Implementation of Norconex Committer for Elasticsearch.
https://opensource.norconex.com/committers/elasticsearch/
Apache License 2.0
11 stars 6 forks source link

type name in ElasticSearch sometimes is not corresponding as specified in a crawler #5

Closed tungdx closed 8 years ago

tungdx commented 8 years ago

Hi, I encountered a problem as following: I had 2 crawlers: 1) vnexpress crawler will commit data into vnexpress type in ElasticSearch. 2) dantri crawler will commit data into dantri type in ElasticSearch.

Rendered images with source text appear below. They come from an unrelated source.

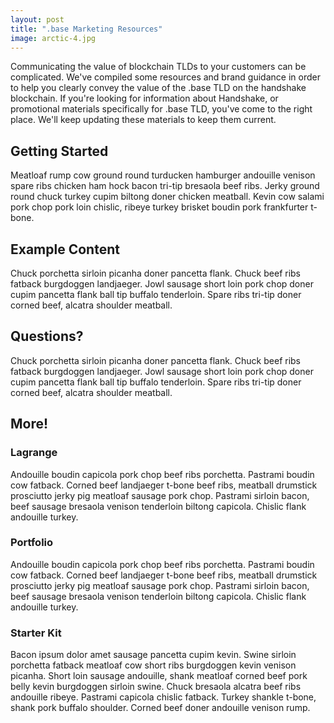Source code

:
 ```yaml
---
layout: post
title: ".base Marketing Resources"
image: arctic-4.jpg
---
```


Communicating the value of blockchain TLDs to your customers can be complicated. We've compiled some resources and brand guidance in order to help you clearly convey the value of the .base TLD on the handshake blockchain. If you're looking for information about Handshake, or promotional materials specifically for .base TLD, you've come to the right place. We'll keep updating these materials to keep them current.

## Getting Started

Meatloaf rump cow ground round turducken hamburger andouille venison spare ribs chicken ham hock bacon tri-tip bresaola beef ribs. Jerky ground round chuck turkey cupim biltong doner chicken meatball. Kevin cow salami pork chop pork loin chislic, ribeye turkey brisket boudin pork frankfurter t-bone.

## Example Content

Chuck porchetta sirloin picanha doner pancetta flank. Chuck beef ribs fatback burgdoggen landjaeger. Jowl sausage short loin pork chop doner cupim pancetta flank ball tip buffalo tenderloin. Spare ribs tri-tip doner corned beef, alcatra shoulder meatball.

## Questions?

Chuck porchetta sirloin picanha doner pancetta flank. Chuck beef ribs fatback burgdoggen landjaeger. Jowl sausage short loin pork chop doner cupim pancetta flank ball tip buffalo tenderloin. Spare ribs tri-tip doner corned beef, alcatra shoulder meatball.

## More!

### Lagrange

Andouille boudin capicola pork chop beef ribs porchetta. Pastrami boudin cow fatback. Corned beef landjaeger t-bone beef ribs, meatball drumstick prosciutto jerky pig meatloaf sausage pork chop. Pastrami sirloin bacon, beef sausage bresaola venison tenderloin biltong capicola. Chislic flank andouille turkey.

### Portfolio

Andouille boudin capicola pork chop beef ribs porchetta. Pastrami boudin cow fatback. Corned beef landjaeger t-bone beef ribs, meatball drumstick prosciutto jerky pig meatloaf sausage pork chop. Pastrami sirloin bacon, beef sausage bresaola venison tenderloin biltong capicola. Chislic flank andouille turkey.


### Starter Kit

Bacon ipsum dolor amet sausage pancetta cupim kevin. Swine sirloin porchetta fatback meatloaf cow short ribs burgdoggen kevin venison picanha. Short loin sausage andouille, shank meatloaf corned beef pork belly kevin burgdoggen sirloin swine. Chuck bresaola alcatra beef ribs andouille ribeye. Pastrami capicola chislic fatback. Turkey shankle t-bone, shank pork buffalo shoulder. Corned beef doner andouille venison rump.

But, sometimes a document from vnexpress crawler is committed to dantri type and vice versa.

I used:

This is my config file:

<?xml version="1.0" encoding="UTF-8"?>
<httpcollector id="Crawler">
  <progressDir>./examples-output/minimum/progress</progressDir>
  <logsDir>./examples-output/minimum/logs</logsDir>
    <crawlerDefaults>
        <maxDepth>5</maxDepth>
        <sitemapResolverFactory ignore="true" />
        <delay default="1000" />
        <importer>
            <preParseHandlers>
                <filter class="com.norconex.importer.handler.filter.impl.RegexMetadataFilter"
                    onMatch="include" field="document.contentType">
                (text/html|text/htm)
                </filter>
            </preParseHandlers>
            <postParseHandlers>
              <tagger class="com.norconex.importer.handler.tagger.impl.KeepOnlyTagger">
                <fields>title,document.reference</fields>
              </tagger>
            </postParseHandlers>
      </importer> 
    </crawlerDefaults>  
  <crawlers>    
    <crawler id="vnexpress">
        <startURLs stayOnDomain="true" stayOnPort="true" stayOnProtocol="true">
            <url>http://vnexpress.net/</url>
        </startURLs>        
        <committer class="com.norconex.committer.elasticsearch.ElasticsearchCommitter">
            <indexName>news</indexName>
            <typeName>vnexpress</typeName>  
            <queueSize>1</queueSize>
        </committer>
    </crawler>
    <crawler id="dantri">
        <startURLs stayOnDomain="true" stayOnPort="true" stayOnProtocol="true">
            <url>http://dantri.com.vn/</url>
        </startURLs>        
        <committer class="com.norconex.committer.elasticsearch.ElasticsearchCommitter">
            <indexName>news</indexName>
            <typeName>dantri</typeName> 
            <queueSize>1</queueSize>
        </committer>
    </crawler>
  </crawlers>

</httpcollector>

This is data in ElasticSearch
![norconex](https://cloud.githubusercontent.com/assets/1876051/18226348/fc89a9e4-7231-11e6-81f3-26643a04eb56.PNG)
essiembre commented 8 years ago

Add a different <queueDir>...</queueDir> tag to each of your Elasticsearch Committer configs and it should fix your issue.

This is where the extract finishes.